**WHAT YOU WILL DO**
Which lines of the records below contain the word "github"? Show each one.

**RECORD EXTRACTS**
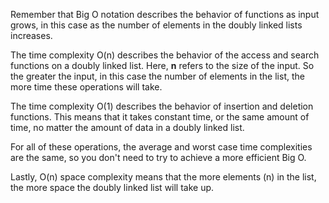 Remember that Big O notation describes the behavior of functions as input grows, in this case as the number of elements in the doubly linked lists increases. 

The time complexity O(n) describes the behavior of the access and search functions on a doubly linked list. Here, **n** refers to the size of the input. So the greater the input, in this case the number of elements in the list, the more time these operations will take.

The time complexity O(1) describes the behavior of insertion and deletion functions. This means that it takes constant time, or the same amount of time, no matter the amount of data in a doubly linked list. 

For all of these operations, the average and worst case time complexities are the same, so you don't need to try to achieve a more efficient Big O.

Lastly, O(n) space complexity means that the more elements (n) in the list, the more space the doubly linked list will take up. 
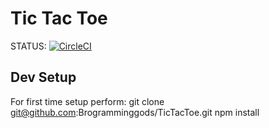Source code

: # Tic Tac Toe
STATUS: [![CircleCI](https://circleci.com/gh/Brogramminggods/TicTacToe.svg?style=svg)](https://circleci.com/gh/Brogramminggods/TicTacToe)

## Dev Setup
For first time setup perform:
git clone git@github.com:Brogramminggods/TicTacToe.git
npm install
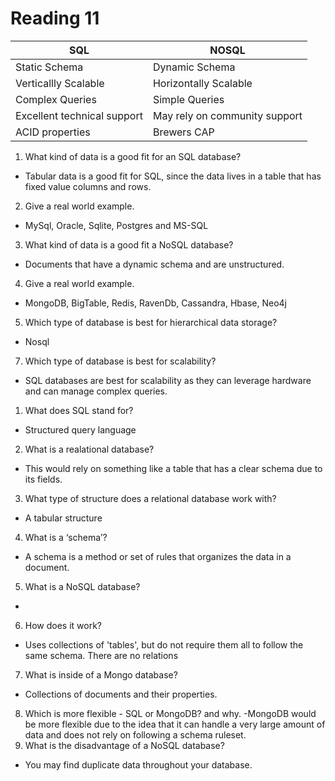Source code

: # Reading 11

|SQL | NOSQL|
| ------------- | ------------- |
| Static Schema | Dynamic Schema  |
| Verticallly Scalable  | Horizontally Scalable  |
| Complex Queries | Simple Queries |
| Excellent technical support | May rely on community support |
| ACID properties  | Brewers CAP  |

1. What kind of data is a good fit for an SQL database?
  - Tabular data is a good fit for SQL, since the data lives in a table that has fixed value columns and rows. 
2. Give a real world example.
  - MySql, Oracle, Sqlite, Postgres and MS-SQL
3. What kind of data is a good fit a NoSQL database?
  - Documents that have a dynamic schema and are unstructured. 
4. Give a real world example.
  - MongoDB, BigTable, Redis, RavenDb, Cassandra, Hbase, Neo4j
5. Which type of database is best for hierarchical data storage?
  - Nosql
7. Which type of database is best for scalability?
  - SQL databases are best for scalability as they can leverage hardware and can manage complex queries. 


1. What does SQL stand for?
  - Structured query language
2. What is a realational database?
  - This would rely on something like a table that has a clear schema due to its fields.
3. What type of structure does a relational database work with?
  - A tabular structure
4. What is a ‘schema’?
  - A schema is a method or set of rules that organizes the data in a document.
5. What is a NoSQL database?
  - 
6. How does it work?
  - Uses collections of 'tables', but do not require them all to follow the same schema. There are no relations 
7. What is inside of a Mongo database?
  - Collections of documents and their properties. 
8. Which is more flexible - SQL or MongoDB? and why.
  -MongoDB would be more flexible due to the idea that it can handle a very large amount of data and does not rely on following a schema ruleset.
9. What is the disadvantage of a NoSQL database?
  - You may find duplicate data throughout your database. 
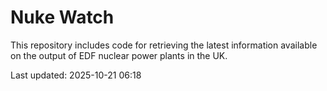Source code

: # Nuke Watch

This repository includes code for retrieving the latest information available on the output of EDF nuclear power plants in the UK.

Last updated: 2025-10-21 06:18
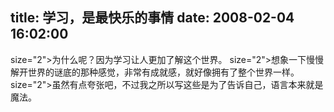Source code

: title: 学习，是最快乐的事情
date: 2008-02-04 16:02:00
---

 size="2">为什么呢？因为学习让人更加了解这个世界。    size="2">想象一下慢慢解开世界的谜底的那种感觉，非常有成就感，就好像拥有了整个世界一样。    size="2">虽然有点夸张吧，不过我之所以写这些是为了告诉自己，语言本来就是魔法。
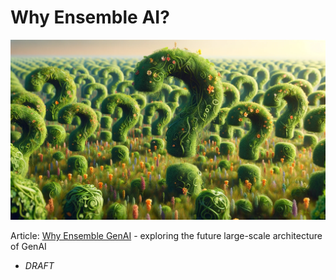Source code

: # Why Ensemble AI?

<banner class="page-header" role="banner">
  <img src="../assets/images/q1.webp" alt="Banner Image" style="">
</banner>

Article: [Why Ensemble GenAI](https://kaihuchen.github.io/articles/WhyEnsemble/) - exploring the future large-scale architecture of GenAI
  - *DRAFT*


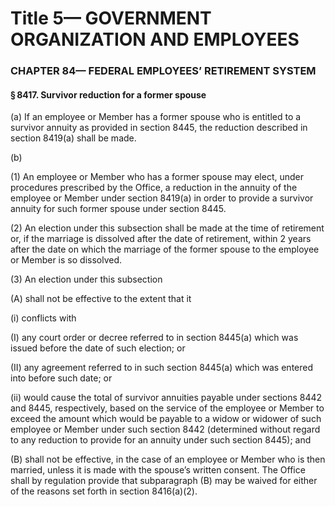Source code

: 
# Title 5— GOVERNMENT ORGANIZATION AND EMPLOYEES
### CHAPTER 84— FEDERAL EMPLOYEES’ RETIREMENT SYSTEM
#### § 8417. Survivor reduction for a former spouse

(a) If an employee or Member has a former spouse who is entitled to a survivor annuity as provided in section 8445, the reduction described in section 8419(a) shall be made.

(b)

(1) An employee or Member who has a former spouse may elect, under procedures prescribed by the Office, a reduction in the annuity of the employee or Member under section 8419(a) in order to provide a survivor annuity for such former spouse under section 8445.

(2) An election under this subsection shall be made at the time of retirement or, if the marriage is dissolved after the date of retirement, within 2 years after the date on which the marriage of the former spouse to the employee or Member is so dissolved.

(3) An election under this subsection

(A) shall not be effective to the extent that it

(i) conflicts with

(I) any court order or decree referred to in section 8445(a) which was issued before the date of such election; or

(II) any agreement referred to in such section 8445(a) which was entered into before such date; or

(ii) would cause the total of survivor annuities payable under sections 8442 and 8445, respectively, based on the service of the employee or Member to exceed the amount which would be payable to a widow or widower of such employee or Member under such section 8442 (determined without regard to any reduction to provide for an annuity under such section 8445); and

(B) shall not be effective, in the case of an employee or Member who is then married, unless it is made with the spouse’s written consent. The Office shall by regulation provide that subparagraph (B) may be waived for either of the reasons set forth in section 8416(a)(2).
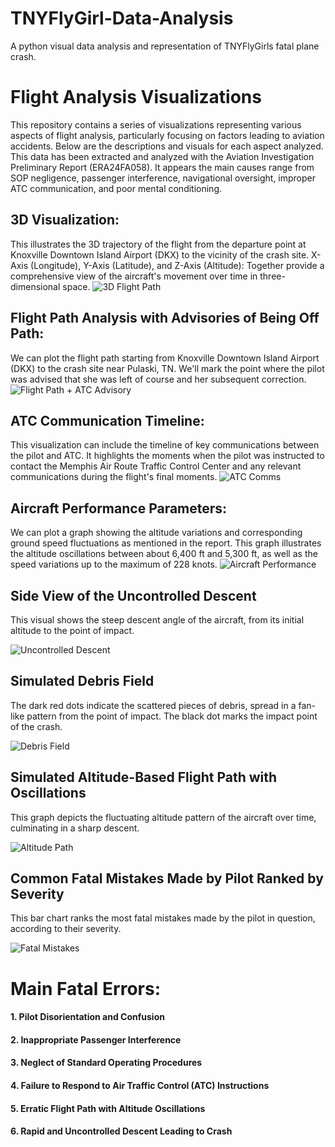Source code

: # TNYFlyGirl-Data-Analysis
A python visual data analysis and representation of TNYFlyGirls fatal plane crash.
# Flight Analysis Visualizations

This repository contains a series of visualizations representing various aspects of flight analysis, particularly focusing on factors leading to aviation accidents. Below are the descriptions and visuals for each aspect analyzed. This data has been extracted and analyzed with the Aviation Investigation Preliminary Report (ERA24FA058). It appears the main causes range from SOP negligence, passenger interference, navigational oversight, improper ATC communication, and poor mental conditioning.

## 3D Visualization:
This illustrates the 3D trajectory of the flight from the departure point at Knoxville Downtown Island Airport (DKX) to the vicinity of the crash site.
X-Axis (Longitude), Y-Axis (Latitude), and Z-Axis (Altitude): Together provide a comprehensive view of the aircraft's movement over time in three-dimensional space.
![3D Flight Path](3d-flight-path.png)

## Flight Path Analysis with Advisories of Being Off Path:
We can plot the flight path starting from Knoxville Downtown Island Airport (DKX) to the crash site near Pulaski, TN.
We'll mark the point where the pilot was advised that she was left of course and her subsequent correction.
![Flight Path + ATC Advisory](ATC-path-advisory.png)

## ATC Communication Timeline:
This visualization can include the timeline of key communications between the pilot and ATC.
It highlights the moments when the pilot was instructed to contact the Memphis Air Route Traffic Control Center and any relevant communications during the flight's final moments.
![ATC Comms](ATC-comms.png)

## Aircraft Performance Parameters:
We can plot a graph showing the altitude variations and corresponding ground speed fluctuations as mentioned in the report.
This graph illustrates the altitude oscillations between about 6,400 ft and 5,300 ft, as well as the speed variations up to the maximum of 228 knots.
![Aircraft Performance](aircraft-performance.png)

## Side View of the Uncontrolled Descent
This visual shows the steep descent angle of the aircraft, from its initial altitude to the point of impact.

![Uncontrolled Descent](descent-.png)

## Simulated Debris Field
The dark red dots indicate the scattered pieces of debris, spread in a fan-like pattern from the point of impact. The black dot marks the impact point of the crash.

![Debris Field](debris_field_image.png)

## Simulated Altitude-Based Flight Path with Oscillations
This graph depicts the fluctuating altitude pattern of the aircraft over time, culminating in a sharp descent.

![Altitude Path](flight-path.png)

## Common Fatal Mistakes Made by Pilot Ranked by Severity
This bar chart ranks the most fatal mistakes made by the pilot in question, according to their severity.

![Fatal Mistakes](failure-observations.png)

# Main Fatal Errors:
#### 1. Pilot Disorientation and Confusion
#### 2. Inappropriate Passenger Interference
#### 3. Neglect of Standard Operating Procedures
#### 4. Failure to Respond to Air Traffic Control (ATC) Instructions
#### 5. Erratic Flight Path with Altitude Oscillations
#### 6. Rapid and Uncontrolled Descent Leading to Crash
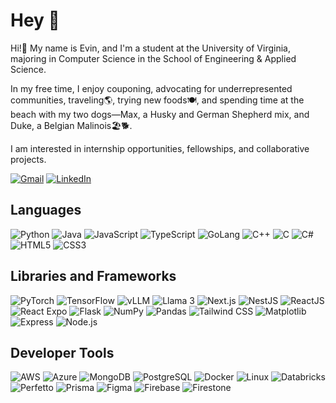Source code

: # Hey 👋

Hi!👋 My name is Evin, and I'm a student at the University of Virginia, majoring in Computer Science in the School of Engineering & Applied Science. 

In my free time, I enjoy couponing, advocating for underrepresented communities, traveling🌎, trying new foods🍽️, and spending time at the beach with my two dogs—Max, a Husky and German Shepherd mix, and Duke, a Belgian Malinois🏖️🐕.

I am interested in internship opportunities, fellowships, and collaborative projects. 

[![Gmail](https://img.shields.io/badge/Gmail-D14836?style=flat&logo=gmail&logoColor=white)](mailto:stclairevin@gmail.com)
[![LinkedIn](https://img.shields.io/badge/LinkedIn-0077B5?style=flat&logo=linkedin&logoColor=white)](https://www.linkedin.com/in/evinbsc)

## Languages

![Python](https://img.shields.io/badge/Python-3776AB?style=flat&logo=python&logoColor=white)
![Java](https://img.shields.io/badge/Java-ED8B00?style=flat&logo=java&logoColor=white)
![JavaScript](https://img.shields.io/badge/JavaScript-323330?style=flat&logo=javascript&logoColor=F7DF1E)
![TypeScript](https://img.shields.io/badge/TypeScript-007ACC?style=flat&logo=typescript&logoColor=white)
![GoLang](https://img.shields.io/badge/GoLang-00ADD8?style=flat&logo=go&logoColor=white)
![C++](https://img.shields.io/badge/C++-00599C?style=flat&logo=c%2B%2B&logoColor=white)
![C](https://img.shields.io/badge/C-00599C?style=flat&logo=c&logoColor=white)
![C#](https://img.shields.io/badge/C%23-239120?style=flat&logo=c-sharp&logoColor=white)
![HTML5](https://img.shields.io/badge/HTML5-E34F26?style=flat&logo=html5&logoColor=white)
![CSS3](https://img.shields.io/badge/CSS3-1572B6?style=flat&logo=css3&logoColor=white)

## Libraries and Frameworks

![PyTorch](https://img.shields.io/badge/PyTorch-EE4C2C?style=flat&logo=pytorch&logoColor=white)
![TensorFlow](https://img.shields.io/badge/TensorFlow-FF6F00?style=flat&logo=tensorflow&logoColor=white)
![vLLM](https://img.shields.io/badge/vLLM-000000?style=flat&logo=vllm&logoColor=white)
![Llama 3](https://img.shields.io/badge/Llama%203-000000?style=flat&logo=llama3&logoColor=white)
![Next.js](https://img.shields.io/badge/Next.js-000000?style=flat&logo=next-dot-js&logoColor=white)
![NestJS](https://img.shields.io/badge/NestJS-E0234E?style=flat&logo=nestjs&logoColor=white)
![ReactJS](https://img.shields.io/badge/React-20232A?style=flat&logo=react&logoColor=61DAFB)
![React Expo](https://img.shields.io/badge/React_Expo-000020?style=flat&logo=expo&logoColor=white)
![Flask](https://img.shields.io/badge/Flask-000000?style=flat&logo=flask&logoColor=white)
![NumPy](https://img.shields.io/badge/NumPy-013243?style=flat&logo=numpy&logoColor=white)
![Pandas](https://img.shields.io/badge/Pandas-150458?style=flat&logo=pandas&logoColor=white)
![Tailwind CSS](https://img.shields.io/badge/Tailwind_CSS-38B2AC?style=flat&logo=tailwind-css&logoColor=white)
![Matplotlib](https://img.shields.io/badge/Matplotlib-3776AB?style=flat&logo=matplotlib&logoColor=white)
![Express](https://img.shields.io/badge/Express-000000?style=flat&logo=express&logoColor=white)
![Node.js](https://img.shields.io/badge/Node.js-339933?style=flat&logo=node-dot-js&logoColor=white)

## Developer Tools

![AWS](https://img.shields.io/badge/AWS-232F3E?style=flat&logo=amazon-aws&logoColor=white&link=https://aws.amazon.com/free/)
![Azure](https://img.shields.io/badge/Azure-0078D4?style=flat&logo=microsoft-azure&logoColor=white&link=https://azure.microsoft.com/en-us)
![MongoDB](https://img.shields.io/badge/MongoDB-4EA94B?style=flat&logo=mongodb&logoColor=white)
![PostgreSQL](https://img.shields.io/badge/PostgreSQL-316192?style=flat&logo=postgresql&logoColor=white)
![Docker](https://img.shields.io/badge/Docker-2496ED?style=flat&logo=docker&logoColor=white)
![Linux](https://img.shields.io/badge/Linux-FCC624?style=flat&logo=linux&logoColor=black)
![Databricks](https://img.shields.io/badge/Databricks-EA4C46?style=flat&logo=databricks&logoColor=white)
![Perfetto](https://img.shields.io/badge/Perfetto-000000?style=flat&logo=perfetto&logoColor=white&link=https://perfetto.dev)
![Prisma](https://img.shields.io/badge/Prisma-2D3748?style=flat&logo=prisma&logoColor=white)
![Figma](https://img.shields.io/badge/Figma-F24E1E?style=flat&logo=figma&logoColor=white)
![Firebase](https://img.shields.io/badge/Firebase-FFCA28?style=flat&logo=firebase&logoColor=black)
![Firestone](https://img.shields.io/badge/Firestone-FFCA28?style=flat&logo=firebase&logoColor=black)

**RESULT FOR THIS TASK**
git clone git@github.com:Brogramminggods/TicTacToe.git
Article: [Why Ensemble GenAI](https://kaihuchen.github.io/articles/WhyEnsemble/) - exploring the future large-scale architecture of GenAI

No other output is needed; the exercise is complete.